In how many lines of the listing below does the word "what" occur? Say only the number.

TASK INPUTS -
+ + +
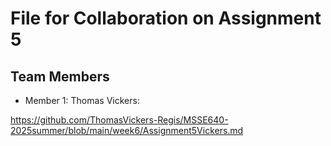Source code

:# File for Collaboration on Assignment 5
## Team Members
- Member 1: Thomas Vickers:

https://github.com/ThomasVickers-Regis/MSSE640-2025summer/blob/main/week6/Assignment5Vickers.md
+ + +
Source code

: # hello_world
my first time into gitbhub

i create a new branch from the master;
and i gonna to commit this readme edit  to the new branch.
+ + +
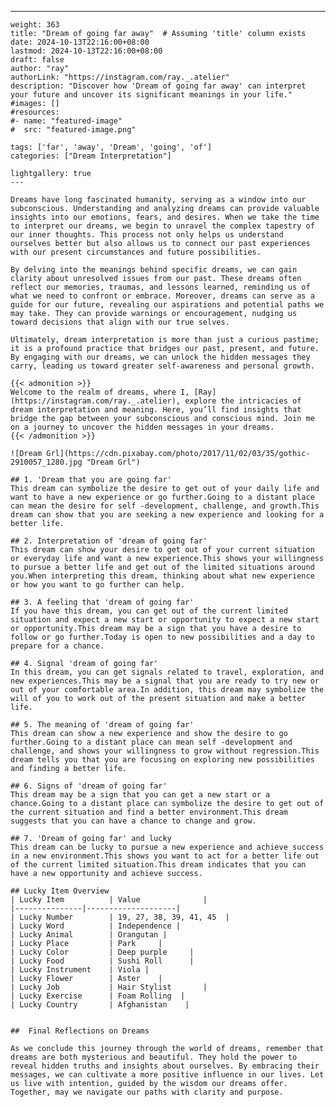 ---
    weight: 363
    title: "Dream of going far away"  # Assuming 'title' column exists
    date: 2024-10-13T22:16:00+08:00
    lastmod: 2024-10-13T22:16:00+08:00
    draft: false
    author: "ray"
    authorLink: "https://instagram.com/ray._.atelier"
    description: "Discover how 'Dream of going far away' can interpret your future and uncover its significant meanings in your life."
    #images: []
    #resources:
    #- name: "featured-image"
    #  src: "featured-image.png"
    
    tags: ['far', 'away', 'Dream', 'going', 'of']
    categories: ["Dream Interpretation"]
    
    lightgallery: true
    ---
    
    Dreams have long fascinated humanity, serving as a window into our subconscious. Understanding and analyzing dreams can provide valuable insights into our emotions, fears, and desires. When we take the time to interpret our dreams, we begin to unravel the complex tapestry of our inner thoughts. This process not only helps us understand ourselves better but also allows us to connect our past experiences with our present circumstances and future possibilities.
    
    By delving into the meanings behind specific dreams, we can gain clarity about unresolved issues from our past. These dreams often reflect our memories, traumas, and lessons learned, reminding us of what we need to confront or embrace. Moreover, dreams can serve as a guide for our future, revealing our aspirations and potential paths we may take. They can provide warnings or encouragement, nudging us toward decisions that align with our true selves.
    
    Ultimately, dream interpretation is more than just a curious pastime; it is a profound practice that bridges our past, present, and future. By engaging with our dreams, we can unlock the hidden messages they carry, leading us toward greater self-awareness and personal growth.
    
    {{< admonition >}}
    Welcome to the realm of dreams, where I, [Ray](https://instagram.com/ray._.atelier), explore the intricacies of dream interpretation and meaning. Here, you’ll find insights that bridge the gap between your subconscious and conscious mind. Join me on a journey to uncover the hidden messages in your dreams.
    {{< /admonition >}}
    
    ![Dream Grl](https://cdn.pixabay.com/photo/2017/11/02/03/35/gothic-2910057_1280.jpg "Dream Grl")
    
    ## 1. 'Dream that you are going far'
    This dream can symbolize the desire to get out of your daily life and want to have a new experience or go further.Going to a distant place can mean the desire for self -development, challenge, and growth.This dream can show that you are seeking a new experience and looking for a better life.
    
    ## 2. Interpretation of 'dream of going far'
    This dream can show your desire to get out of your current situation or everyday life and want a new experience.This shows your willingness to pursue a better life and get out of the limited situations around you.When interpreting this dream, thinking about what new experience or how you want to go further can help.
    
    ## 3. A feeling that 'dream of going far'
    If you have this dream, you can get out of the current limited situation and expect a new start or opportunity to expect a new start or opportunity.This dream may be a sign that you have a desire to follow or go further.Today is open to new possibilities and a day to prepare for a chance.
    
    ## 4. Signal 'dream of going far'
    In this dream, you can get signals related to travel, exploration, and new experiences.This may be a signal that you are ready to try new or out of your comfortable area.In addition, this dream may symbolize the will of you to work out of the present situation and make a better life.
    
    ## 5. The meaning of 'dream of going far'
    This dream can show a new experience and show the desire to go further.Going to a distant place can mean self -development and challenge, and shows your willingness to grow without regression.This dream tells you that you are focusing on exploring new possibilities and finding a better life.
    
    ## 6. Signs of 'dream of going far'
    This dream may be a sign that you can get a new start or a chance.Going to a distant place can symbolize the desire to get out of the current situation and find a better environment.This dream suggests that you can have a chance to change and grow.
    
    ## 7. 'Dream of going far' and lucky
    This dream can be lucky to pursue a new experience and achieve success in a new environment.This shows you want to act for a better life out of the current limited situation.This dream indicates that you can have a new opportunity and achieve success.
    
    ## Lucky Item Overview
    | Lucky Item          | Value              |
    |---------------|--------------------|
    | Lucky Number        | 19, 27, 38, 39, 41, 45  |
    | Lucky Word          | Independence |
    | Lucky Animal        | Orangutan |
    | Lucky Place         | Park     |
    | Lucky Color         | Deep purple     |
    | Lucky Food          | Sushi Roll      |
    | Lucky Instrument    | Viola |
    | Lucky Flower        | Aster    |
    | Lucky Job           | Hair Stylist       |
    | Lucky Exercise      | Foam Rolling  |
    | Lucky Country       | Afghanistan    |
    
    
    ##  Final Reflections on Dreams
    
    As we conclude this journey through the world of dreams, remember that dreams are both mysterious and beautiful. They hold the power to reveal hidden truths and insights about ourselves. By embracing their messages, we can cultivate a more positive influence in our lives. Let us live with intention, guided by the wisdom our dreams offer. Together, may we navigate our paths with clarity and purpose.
+ + +
WRITTEN SOLUTION -
2